Are these not the finest people around? Why did they die? Why
are we continuing to die in this beloved place for the crime of
being Jews who have held on and come home after 2000 years dispersed
in a world determined to eliminate us? Are we all automatically
forgiven for our personal sins because of the readiness we show
to die for being Jews just by living here? And what to do first,
beseech G-d for my own life, my own family, or my greater family,
the greatest family that ever walked the face of the Earth, the
Jewish people?
I looked at the girls around me, wrapped up in and rapt in prayer,
at the boys below, singing and dancing their joy at the opportunity
of serving G-d with love. I sensed not fear of the Almighty, just
awe and privilege, love of Hashem and His world. I was figuratively
tapping the passing angels on the shoulder, kind of passing them
a note to please, if they have a moment and wouldn't mind, ask
G-d if he wouldn't mind sparing us a trial or two, protecting
His people, granting us some peace of mind and body. If he could
spare a thought, I'd really appreciate it.

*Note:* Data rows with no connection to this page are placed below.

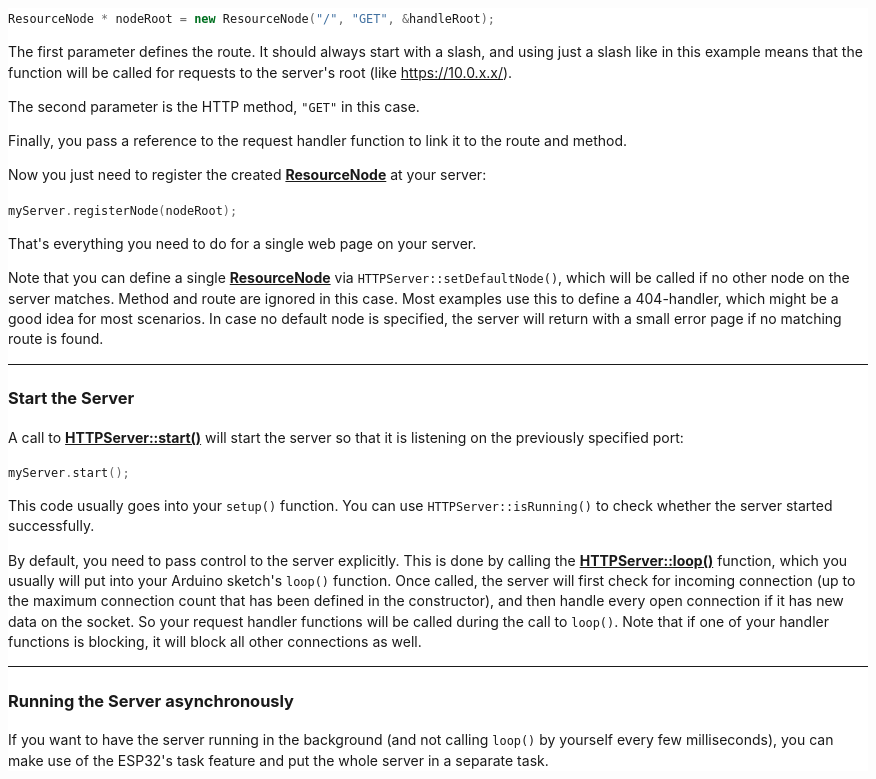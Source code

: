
 ```C++
ResourceNode * nodeRoot = new ResourceNode("/", "GET", &handleRoot);
```

The first parameter defines the route. It should always start with a slash, and using just a slash like in this example means that the function will be called for requests to the server's root (like https://10.0.x.x/).

The second parameter is the HTTP method, `"GET"` in this case.

Finally, you pass a reference to the request handler function to link it to the route and method.

Now you just need to register the created [**ResourceNode**](https://khoih-prog.github.io/HTTPS_Server_Generic_docs/classhttpsserver_1_1ResourceNode.html) at your server:

```C++
myServer.registerNode(nodeRoot);
```

That's everything you need to do for a single web page on your server.

Note that you can define a single [**ResourceNode**](https://khoih-prog.github.io/HTTPS_Server_Generic_docs/classhttpsserver_1_1ResourceNode.html) via `HTTPServer::setDefaultNode()`, which will be called if no other node on the server matches. Method and route are ignored in this case. Most examples use this to define a 404-handler, which might be a good idea for most scenarios. In case no default node is specified, the server will return with a small error page if no matching route is found.

---

### Start the Server

A call to [**HTTPServer::start()**](https://khoih-prog.github.io/HTTPS_Server_Generic_docs/classhttpsserver_1_1HTTPServer.html#a1b1b6bce0b52348ca5b5664cf497e039) will start the server so that it is listening on the previously specified port:

```C++
myServer.start();
```

This code usually goes into your `setup()` function. You can use `HTTPServer::isRunning()` to check whether the server started successfully.

By default, you need to pass control to the server explicitly. This is done by calling the [**HTTPServer::loop()**](https://khoih-prog.github.io/HTTPS_Server_Generic_docs/classhttpsserver_1_1HTTPServer.html#af8f68f5ff6ad101827bcc52217249fe2) function, which you usually will put into your Arduino sketch's `loop()` function. Once called, the server will first check for incoming connection (up to the maximum connection count that has been defined in the constructor), and then handle every open connection if it has new data on the socket. So your request handler functions will be called during the call to `loop()`. Note that if one of your handler functions is blocking, it will block all other connections as well.

---

### Running the Server asynchronously

If you want to have the server running in the background (and not calling `loop()` by yourself every few milliseconds), you can make use of the ESP32's task feature and put the whole server in a separate task.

Not these kids. They were demanding, yes, demanding that we get
a fair shake. And how, I wondered, could G-d possibly say 'No'
to them? They have been raised where our ancestors walked, know
this Land as well as their own backyard, because that's what it
is to them. They carry the mantle of every Jew who ever dreamed
of one day coming home. And they serve in the finest, most moral
army on the planet, bar none, risking their lives not only by
going out for coffee and riding buses, but by taking up arms to
protect the rest of us who want to do the same and live as normally
as possible.
What I was witnessing was the inner core of these precious people
and their teachers, the faith that inspires them, that imbues
them with hope and not despair, of better days to come. How can
He not listen, not forgive their inequities, for we live not just
by Zchut Avot, but also by Zchut Banim, its the good deeds of
the forefathers and of our children that will carry us through.

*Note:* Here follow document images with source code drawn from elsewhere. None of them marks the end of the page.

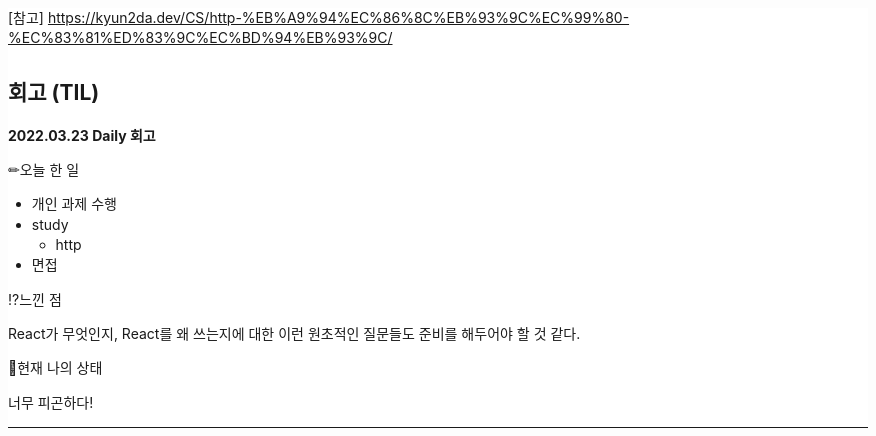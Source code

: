   [참고] https://kyun2da.dev/CS/http-%EB%A9%94%EC%86%8C%EB%93%9C%EC%99%80-%EC%83%81%ED%83%9C%EC%BD%94%EB%93%9C/

## 회고 (TIL)

**2022.03.23 Daily 회고**

✏오늘 한 일

- 개인 과제 수행
- study
  - http
- 면접

⁉느낀 점

React가 무엇인지, React를 왜 쓰는지에 대한 이런 원초적인 질문들도 준비를 해두어야 할 것 같다.

🎃현재 나의 상태

너무 피곤하다!

<hr>
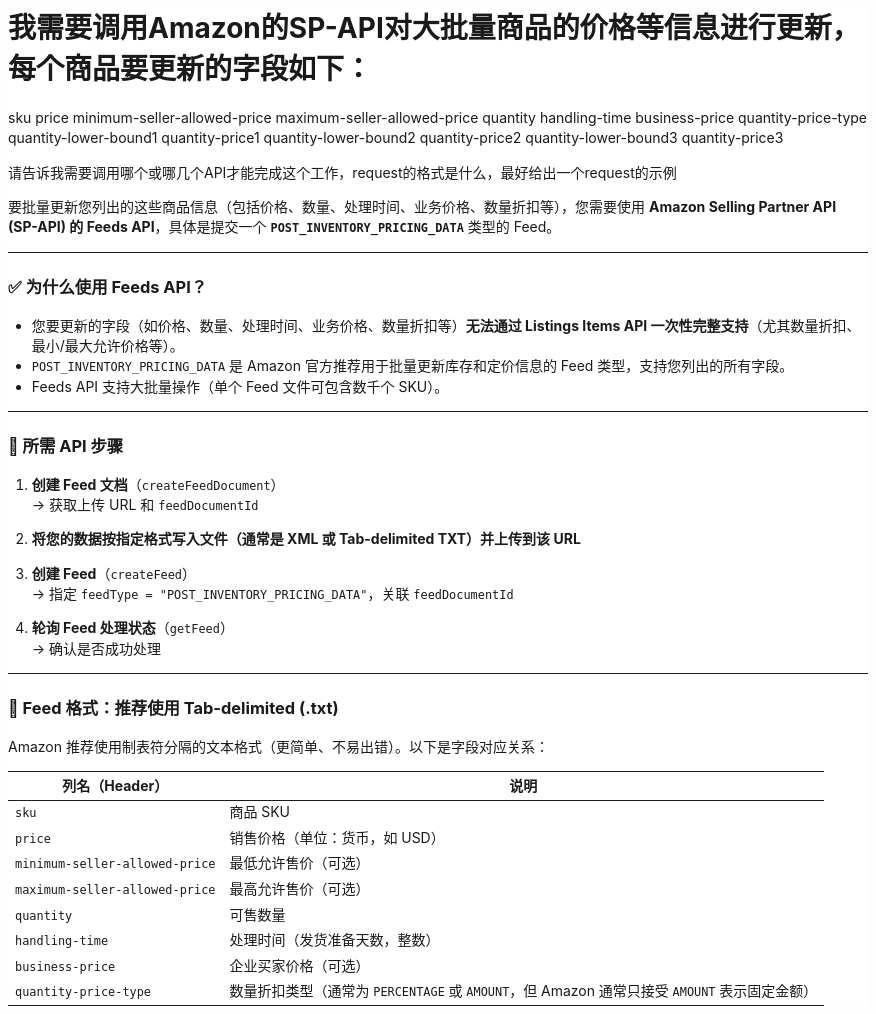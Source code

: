 # 我需要调用Amazon的SP-API对大批量商品的价格等信息进行更新，每个商品要更新的字段如下：
sku
price
minimum-seller-allowed-price
maximum-seller-allowed-price
quantity
handling-time
business-price
quantity-price-type
quantity-lower-bound1
quantity-price1
quantity-lower-bound2
quantity-price2
quantity-lower-bound3
quantity-price3

请告诉我需要调用哪个或哪几个API才能完成这个工作，request的格式是什么，最好给出一个request的示例

要批量更新您列出的这些商品信息（包括价格、数量、处理时间、业务价格、数量折扣等），您需要使用 **Amazon Selling Partner API (SP-API) 的 Feeds API**，具体是提交一个 **`POST_INVENTORY_PRICING_DATA`** 类型的 Feed。

---

### ✅ 为什么使用 Feeds API？

- 您要更新的字段（如价格、数量、处理时间、业务价格、数量折扣等）**无法通过 Listings Items API 一次性完整支持**（尤其数量折扣、最小/最大允许价格等）。
- `POST_INVENTORY_PRICING_DATA` 是 Amazon 官方推荐用于批量更新库存和定价信息的 Feed 类型，支持您列出的所有字段。
- Feeds API 支持大批量操作（单个 Feed 文件可包含数千个 SKU）。

---

### 🔧 所需 API 步骤

1. **创建 Feed 文档**（`createFeedDocument`）  
   → 获取上传 URL 和 `feedDocumentId`

2. **将您的数据按指定格式写入文件（通常是 XML 或 Tab-delimited TXT）并上传到该 URL**

3. **创建 Feed**（`createFeed`）  
   → 指定 `feedType = "POST_INVENTORY_PRICING_DATA"`，关联 `feedDocumentId`

4. **轮询 Feed 处理状态**（`getFeed`）  
   → 确认是否成功处理

---

### 📄 Feed 格式：推荐使用 **Tab-delimited (.txt)**

Amazon 推荐使用制表符分隔的文本格式（更简单、不易出错）。以下是字段对应关系：

| 列名（Header） | 说明 |
|----------------|------|
| `sku` | 商品 SKU |
| `price` | 销售价格（单位：货币，如 USD） |
| `minimum-seller-allowed-price` | 最低允许售价（可选） |
| `maximum-seller-allowed-price` | 最高允许售价（可选） |
| `quantity` | 可售数量 |
| `handling-time` | 处理时间（发货准备天数，整数） |
| `business-price` | 企业买家价格（可选） |
| `quantity-price-type` | 数量折扣类型（通常为 `PERCENTAGE` 或 `AMOUNT`，但 Amazon 通常只接受 `AMOUNT` 表示固定金额）|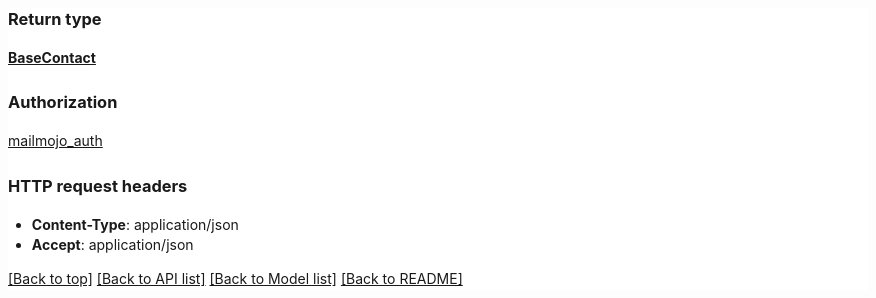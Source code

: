 ### Return type

[**BaseContact**](BaseContact.md)

### Authorization

[mailmojo_auth](../README.md#mailmojo_auth)

### HTTP request headers

 - **Content-Type**: application/json
 - **Accept**: application/json

[[Back to top]](#) [[Back to API list]](../README.md#documentation-for-api-endpoints) [[Back to Model list]](../README.md#documentation-for-models) [[Back to README]](../README.md)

And I, who was so privileged and so unworthy of praying among
these pure souls, have at least had a share in raising one of
them. For that I am forever grateful.
The day wore on. We arrived at the Neila prayer, the very last
chance to repent before the Gates of Heaven close, the final decree
signed.
The rabbi exhorted us to pray for the gate to wait till we were
done, noting that in Otniel they knew so well, so tragically,
what an unlocked gate can cost. It was then that I fell apart,
when the sorrow and agony and heartache and every other emotion
hit so hard. I keep track of the 7 times we say "Hashem Hu
HaElokim" by thinking of one of my seven children with each
recitation. I felt that the vaulted roof would - should- soar
away like the wings of the eagles that the prophets said would
bring us home, but could now carry our prayers on high, to where
they need to go.
Half a pack of tissues later, when I looked up after the shofar
was blown signalling the end of the day, I was actually a bit
surprised to see the roof still intact.
Giving Elisheva a full body hug while regaining my composure,
I went outside while the yeshiva erupted in dancing and singing
to the song "Next Year in Jerusalem" the perennial prayer
for an age of peace, of freedom, of homecoming, of redemption.

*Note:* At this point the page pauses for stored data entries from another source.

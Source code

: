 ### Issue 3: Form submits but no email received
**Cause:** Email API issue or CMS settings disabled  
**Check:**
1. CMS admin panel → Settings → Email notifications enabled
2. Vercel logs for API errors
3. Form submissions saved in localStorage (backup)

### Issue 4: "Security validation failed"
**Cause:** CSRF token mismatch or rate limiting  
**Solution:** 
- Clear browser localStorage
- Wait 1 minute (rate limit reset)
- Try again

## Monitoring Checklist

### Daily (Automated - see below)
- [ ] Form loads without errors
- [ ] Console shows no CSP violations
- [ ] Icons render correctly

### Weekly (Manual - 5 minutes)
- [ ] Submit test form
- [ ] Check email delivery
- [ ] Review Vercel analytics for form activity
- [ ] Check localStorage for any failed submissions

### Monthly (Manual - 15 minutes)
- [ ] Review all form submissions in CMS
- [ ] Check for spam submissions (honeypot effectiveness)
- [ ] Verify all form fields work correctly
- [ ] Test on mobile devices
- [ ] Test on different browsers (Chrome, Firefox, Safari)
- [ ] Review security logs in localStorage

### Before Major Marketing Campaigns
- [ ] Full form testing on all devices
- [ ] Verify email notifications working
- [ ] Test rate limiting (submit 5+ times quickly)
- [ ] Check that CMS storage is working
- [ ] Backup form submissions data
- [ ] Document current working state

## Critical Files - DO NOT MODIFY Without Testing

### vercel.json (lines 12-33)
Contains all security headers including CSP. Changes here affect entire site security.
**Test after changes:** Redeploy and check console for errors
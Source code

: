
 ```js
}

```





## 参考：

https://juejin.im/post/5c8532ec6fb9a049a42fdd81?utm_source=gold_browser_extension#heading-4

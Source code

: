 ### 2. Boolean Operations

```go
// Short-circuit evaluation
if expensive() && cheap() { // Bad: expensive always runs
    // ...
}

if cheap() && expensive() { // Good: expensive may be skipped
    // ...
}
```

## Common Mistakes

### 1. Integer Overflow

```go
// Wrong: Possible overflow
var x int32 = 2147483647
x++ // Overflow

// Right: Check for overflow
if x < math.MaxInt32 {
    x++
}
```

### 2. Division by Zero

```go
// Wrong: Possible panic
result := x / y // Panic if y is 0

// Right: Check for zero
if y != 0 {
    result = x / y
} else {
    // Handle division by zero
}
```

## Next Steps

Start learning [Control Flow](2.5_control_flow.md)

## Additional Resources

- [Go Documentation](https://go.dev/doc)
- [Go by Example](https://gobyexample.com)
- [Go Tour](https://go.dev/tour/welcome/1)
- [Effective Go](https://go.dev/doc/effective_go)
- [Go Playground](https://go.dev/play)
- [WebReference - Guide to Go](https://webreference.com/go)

A feeling of unease came over me when I noticed the pinpoint brightness
of Mars, harbinger of bad tidings, hovering right over the moon,
symbol of the Jewish people. I could only dispel the sudden chill
by hoping that I was witnessing the end, and not the beginning,
of bad times. The price has been too high already.
Hammering is now the backdrop noise as we prepare for the holiday
of Sukkot by building the booths where we shall soon spend a week.
Were our prayers heard, what kind of year will we have collectively
and individually? The older I get the less I seem to understand.
All I really know now is that nothing makes sense to us mortals,
but is all in G-d's hands.
May He decree that evil's dominion be finally erased from the
face of the Earth, may we all merit a world of joy and peace,
faith and hope. May we be inscribed in the Book of Life. And may
G-d protect our precious children, our future, our dream-keepers,
with every breath and step that they take. From a little, insignificant
mother, to the Father of all creation. Please.